• YOUR TASK
Please retype every entry, keeping each one exactly as written.

[Collected data]
* * *
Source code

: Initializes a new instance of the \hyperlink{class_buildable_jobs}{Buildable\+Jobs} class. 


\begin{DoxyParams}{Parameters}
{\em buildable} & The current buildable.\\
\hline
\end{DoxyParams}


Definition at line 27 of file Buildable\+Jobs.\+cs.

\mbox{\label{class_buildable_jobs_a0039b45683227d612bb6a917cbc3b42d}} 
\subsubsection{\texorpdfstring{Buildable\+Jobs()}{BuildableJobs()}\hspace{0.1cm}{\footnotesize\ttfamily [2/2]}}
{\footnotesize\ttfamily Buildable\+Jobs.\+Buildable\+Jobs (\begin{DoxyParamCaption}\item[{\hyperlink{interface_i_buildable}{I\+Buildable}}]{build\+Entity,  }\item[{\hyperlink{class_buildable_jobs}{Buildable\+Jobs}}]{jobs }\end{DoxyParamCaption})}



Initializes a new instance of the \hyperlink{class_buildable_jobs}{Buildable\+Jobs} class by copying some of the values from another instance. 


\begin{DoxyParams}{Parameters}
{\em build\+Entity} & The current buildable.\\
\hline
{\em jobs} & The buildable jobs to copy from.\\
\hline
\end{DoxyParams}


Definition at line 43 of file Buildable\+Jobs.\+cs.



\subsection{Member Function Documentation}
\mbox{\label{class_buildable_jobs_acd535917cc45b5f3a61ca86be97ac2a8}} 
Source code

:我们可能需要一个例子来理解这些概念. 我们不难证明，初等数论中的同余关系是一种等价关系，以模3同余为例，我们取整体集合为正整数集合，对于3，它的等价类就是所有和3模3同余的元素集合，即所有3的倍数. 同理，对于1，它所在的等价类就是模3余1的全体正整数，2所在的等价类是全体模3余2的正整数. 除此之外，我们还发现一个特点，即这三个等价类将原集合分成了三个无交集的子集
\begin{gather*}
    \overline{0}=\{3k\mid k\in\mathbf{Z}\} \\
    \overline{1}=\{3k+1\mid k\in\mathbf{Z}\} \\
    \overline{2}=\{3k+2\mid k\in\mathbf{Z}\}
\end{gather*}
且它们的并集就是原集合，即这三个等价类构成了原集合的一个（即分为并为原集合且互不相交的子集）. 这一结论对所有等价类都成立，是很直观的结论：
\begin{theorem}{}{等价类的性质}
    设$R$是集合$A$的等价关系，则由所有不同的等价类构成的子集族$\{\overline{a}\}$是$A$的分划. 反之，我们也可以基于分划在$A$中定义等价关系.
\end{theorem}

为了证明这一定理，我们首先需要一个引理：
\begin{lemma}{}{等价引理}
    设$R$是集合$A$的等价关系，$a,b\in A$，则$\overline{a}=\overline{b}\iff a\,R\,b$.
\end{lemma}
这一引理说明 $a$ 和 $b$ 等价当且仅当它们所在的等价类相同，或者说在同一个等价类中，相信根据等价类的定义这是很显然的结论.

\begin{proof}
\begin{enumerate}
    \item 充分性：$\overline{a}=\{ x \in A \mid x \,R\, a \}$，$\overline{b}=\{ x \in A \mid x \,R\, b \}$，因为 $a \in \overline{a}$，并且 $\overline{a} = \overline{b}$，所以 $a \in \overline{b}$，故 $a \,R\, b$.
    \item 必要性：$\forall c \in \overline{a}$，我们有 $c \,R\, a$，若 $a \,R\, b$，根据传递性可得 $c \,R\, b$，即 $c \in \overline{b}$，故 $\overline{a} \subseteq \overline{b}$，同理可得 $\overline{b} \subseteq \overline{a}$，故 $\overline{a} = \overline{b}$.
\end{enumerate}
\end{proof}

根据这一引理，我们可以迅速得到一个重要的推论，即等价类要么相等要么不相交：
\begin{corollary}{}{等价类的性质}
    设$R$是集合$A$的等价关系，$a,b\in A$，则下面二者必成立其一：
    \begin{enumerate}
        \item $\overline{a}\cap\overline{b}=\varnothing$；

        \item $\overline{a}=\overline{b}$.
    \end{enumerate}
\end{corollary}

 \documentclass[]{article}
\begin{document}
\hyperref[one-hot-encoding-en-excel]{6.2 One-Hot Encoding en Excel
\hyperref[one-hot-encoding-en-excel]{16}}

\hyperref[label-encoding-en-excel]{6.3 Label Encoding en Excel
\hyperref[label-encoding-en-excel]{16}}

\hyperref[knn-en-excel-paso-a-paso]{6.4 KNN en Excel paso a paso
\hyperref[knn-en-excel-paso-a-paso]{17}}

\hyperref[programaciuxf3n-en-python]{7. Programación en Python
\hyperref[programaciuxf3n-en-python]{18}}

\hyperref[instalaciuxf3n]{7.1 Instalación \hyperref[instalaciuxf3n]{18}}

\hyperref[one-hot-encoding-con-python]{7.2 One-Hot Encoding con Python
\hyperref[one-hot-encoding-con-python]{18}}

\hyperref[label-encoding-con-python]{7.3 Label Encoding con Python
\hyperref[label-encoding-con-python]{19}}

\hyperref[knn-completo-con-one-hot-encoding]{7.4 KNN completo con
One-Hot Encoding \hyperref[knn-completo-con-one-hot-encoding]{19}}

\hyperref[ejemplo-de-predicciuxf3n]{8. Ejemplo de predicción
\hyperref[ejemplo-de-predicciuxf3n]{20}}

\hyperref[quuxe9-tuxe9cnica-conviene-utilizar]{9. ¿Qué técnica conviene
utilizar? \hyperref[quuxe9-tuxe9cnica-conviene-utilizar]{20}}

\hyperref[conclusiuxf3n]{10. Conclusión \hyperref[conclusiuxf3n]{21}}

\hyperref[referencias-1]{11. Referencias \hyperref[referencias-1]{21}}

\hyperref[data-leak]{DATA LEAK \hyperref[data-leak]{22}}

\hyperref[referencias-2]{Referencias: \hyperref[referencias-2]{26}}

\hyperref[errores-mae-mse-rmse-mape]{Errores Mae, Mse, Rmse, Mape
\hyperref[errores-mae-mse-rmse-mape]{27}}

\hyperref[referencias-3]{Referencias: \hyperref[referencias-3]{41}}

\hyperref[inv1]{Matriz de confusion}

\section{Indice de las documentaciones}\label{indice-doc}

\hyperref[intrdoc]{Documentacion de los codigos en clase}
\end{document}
* * *
• RESPONSE
Source code

: Initializes a new instance of the \hyperlink{class_buildable_jobs}{Buildable\+Jobs} class. 


\begin{DoxyParams}{Parameters}
{\em buildable} & The current buildable.\\
\hline
\end{DoxyParams}


Definition at line 27 of file Buildable\+Jobs.\+cs.

\mbox{\label{class_buildable_jobs_a0039b45683227d612bb6a917cbc3b42d}} 
\subsubsection{\texorpdfstring{Buildable\+Jobs()}{BuildableJobs()}\hspace{0.1cm}{\footnotesize\ttfamily [2/2]}}
{\footnotesize\ttfamily Buildable\+Jobs.\+Buildable\+Jobs (\begin{DoxyParamCaption}\item[{\hyperlink{interface_i_buildable}{I\+Buildable}}]{build\+Entity,  }\item[{\hyperlink{class_buildable_jobs}{Buildable\+Jobs}}]{jobs }\end{DoxyParamCaption})}



Initializes a new instance of the \hyperlink{class_buildable_jobs}{Buildable\+Jobs} class by copying some of the values from another instance. 


\begin{DoxyParams}{Parameters}
{\em build\+Entity} & The current buildable.\\
\hline
{\em jobs} & The buildable jobs to copy from.\\
\hline
\end{DoxyParams}


Definition at line 43 of file Buildable\+Jobs.\+cs.



\subsection{Member Function Documentation}
\mbox{\label{class_buildable_jobs_acd535917cc45b5f3a61ca86be97ac2a8}} 
Source code

:我们可能需要一个例子来理解这些概念. 我们不难证明，初等数论中的同余关系是一种等价关系，以模3同余为例，我们取整体集合为正整数集合，对于3，它的等价类就是所有和3模3同余的元素集合，即所有3的倍数. 同理，对于1，它所在的等价类就是模3余1的全体正整数，2所在的等价类是全体模3余2的正整数. 除此之外，我们还发现一个特点，即这三个等价类将原集合分成了三个无交集的子集
\begin{gather*}
    \overline{0}=\{3k\mid k\in\mathbf{Z}\} \\
    \overline{1}=\{3k+1\mid k\in\mathbf{Z}\} \\
    \overline{2}=\{3k+2\mid k\in\mathbf{Z}\}
\end{gather*}
且它们的并集就是原集合，即这三个等价类构成了原集合的一个（即分为并为原集合且互不相交的子集）. 这一结论对所有等价类都成立，是很直观的结论：
\begin{theorem}{}{等价类的性质}
    设$R$是集合$A$的等价关系，则由所有不同的等价类构成的子集族$\{\overline{a}\}$是$A$的分划. 反之，我们也可以基于分划在$A$中定义等价关系.
\end{theorem}

为了证明这一定理，我们首先需要一个引理：
\begin{lemma}{}{等价引理}
    设$R$是集合$A$的等价关系，$a,b\in A$，则$\overline{a}=\overline{b}\iff a\,R\,b$.
\end{lemma}
这一引理说明 $a$ 和 $b$ 等价当且仅当它们所在的等价类相同，或者说在同一个等价类中，相信根据等价类的定义这是很显然的结论.

\begin{proof}
\begin{enumerate}
    \item 充分性：$\overline{a}=\{ x \in A \mid x \,R\, a \}$，$\overline{b}=\{ x \in A \mid x \,R\, b \}$，因为 $a \in \overline{a}$，并且 $\overline{a} = \overline{b}$，所以 $a \in \overline{b}$，故 $a \,R\, b$.
    \item 必要性：$\forall c \in \overline{a}$，我们有 $c \,R\, a$，若 $a \,R\, b$，根据传递性可得 $c \,R\, b$，即 $c \in \overline{b}$，故 $\overline{a} \subseteq \overline{b}$，同理可得 $\overline{b} \subseteq \overline{a}$，故 $\overline{a} = \overline{b}$.
\end{enumerate}
\end{proof}

根据这一引理，我们可以迅速得到一个重要的推论，即等价类要么相等要么不相交：
\begin{corollary}{}{等价类的性质}
    设$R$是集合$A$的等价关系，$a,b\in A$，则下面二者必成立其一：
    \begin{enumerate}
        \item $\overline{a}\cap\overline{b}=\varnothing$；

        \item $\overline{a}=\overline{b}$.
    \end{enumerate}
\end{corollary}

 \documentclass[]{article}
\begin{document}
\hyperref[one-hot-encoding-en-excel]{6.2 One-Hot Encoding en Excel
\hyperref[one-hot-encoding-en-excel]{16}}

\hyperref[label-encoding-en-excel]{6.3 Label Encoding en Excel
\hyperref[label-encoding-en-excel]{16}}

\hyperref[knn-en-excel-paso-a-paso]{6.4 KNN en Excel paso a paso
\hyperref[knn-en-excel-paso-a-paso]{17}}

\hyperref[programaciuxf3n-en-python]{7. Programación en Python
\hyperref[programaciuxf3n-en-python]{18}}

\hyperref[instalaciuxf3n]{7.1 Instalación \hyperref[instalaciuxf3n]{18}}

\hyperref[one-hot-encoding-con-python]{7.2 One-Hot Encoding con Python
\hyperref[one-hot-encoding-con-python]{18}}

\hyperref[label-encoding-con-python]{7.3 Label Encoding con Python
\hyperref[label-encoding-con-python]{19}}

\hyperref[knn-completo-con-one-hot-encoding]{7.4 KNN completo con
One-Hot Encoding \hyperref[knn-completo-con-one-hot-encoding]{19}}

\hyperref[ejemplo-de-predicciuxf3n]{8. Ejemplo de predicción
\hyperref[ejemplo-de-predicciuxf3n]{20}}

\hyperref[quuxe9-tuxe9cnica-conviene-utilizar]{9. ¿Qué técnica conviene
utilizar? \hyperref[quuxe9-tuxe9cnica-conviene-utilizar]{20}}

\hyperref[conclusiuxf3n]{10. Conclusión \hyperref[conclusiuxf3n]{21}}

\hyperref[referencias-1]{11. Referencias \hyperref[referencias-1]{21}}

\hyperref[data-leak]{DATA LEAK \hyperref[data-leak]{22}}

\hyperref[referencias-2]{Referencias: \hyperref[referencias-2]{26}}

\hyperref[errores-mae-mse-rmse-mape]{Errores Mae, Mse, Rmse, Mape
\hyperref[errores-mae-mse-rmse-mape]{27}}

\hyperref[referencias-3]{Referencias: \hyperref[referencias-3]{41}}

\hyperref[inv1]{Matriz de confusion}

\section{Indice de las documentaciones}\label{indice-doc}

\hyperref[intrdoc]{Documentacion de los codigos en clase}
\end{document}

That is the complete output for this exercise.